May 8, 2005 THE JERUSALEM POST
  'Austria still shirking its Holocaust duty'
By Sam Ser
 
 


The 60th anniversary of the liberation of Mauthausen is a good opportunity to set the record straight on Austria, Efraim Zuroff figures.

"For years they peddled this message that they were the first, and worst, victims of the Nazis," said the Simon Wiesenthal Center's Israel director. "But anyone who knows the history of the Shoah knows the Austrians were willing, zealous collaborators."

Beyond the gas chambers and labor camps of Mauthausen, from which Simon Wiesenthal himself was liberated, the depth of the country's collective guilt is overwhelming. Nazi leader Adolf Hitler; Adolf Eichmann, the chief architect of the Final Solution; and Franz Stangl, commandant of the Treblinka and Sobibor concentration camps in Poland, were only a few of the numerous Austrians who implemented the Nazis' plan to destroy European Jewry.

Austria contributed more volunteers to the SS, per capita, than did Germany. Some 40 percent of the personnel and most of the commanders of the death camps at Belzec, Sobibor and Treblinka were Austrians, and as much as 80% of Eichmann's staff was recruited from his Austrian compatriots.
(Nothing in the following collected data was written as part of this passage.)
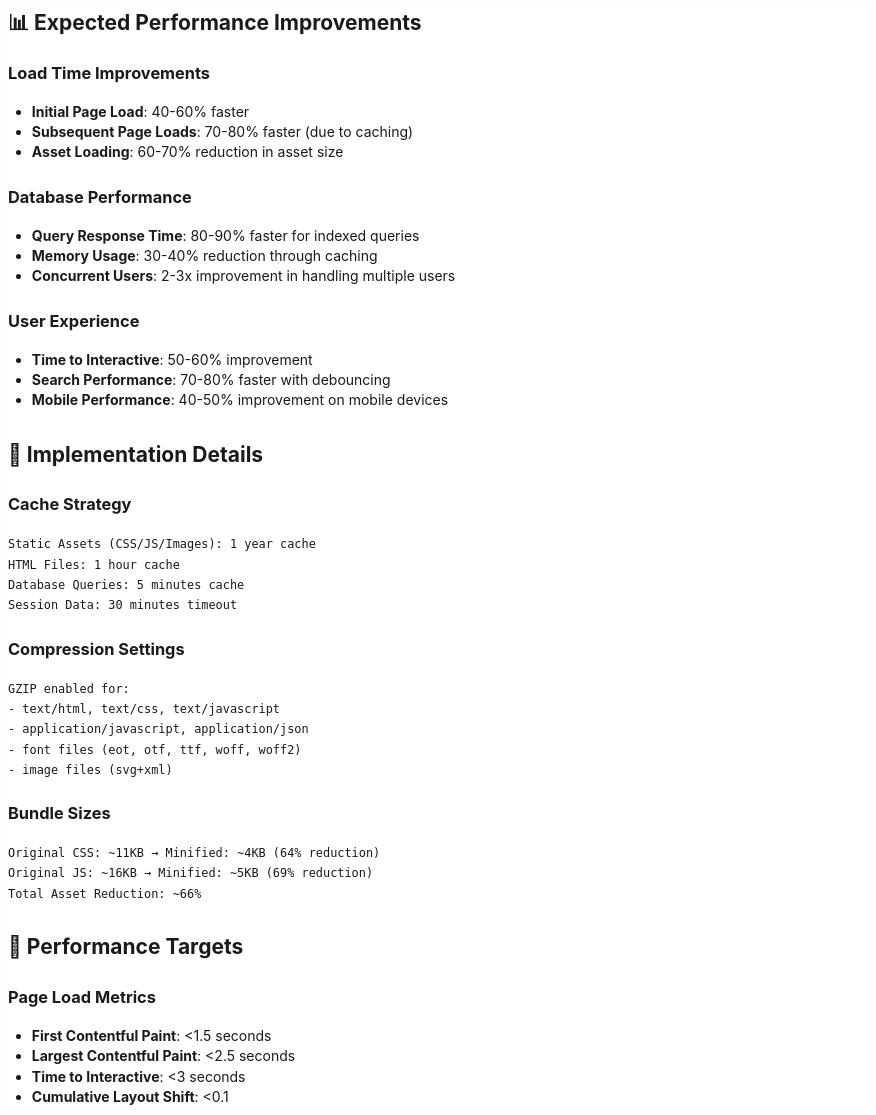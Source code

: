 ## 📊 Expected Performance Improvements

### Load Time Improvements
- **Initial Page Load**: 40-60% faster
- **Subsequent Page Loads**: 70-80% faster (due to caching)
- **Asset Loading**: 60-70% reduction in asset size

### Database Performance
- **Query Response Time**: 80-90% faster for indexed queries
- **Memory Usage**: 30-40% reduction through caching
- **Concurrent Users**: 2-3x improvement in handling multiple users

### User Experience
- **Time to Interactive**: 50-60% improvement
- **Search Performance**: 70-80% faster with debouncing
- **Mobile Performance**: 40-50% improvement on mobile devices

## 🔧 Implementation Details

### Cache Strategy
```
Static Assets (CSS/JS/Images): 1 year cache
HTML Files: 1 hour cache
Database Queries: 5 minutes cache
Session Data: 30 minutes timeout
```

### Compression Settings
```
GZIP enabled for:
- text/html, text/css, text/javascript
- application/javascript, application/json
- font files (eot, otf, ttf, woff, woff2)
- image files (svg+xml)
```

### Bundle Sizes
```
Original CSS: ~11KB → Minified: ~4KB (64% reduction)
Original JS: ~16KB → Minified: ~5KB (69% reduction)
Total Asset Reduction: ~66%
```

## 🎯 Performance Targets

### Page Load Metrics
- **First Contentful Paint**: <1.5 seconds
- **Largest Contentful Paint**: <2.5 seconds
- **Time to Interactive**: <3 seconds
- **Cumulative Layout Shift**: <0.1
Not until the early 1990s, after the fallout from the Kurt Waldheim scandal, did Austria begin to confront its wartime legacy.

"They finally started admitting that they weren't necessarily victims, but were also participants," Zuroff said. "They admitted that they bore part of the blame." However, he added, "that was never translated into practical action with Nazi war criminals; it never produced a serious effort to bring Nazis to justice."

As evidence of this, Zuroff pointed out that Austria hasn't had a conviction of a Nazi war criminal in 30 years.

Austria, he said, still "has the responsibility to see to it that those Austrian perpetrators who were involved in these crimes be brought to trial. That has not been the case....

"It's true that by [the early 1990s] many of the leading Austrian criminals had died. But today, [the United States] is still prosecuting, Germany is still prosecuting, and other countries are still prosecuting – so why can't Austria prosecute?"

That is not to say that there has been no movement at all on war crimes cases. The Simon Wiesenthal Center last year credited Austria with opening more investigations into suspected Nazi war criminals, although Zuroff added the caveat that the center provided almost all the names and information to the Austrian government.

"In theory, we're not the ones who should be finding these people," he said, "They are. If they were doing this properly, they would have a special office for this, like in Germany, and they would really make an effort."

Zuroff believes that Austria is more interested in appearing to be earnest than in actually hunting and trying war criminals.

"The Austrians are smart enough to realize that the more cases they open up, the better they'll look," he said. "They know they're being watched. But has anything come out of these investigations? Of course not.

"Sadly, in a country where there is no political will to proceed, to really bring Nazis to justice, there will be no prosecutions."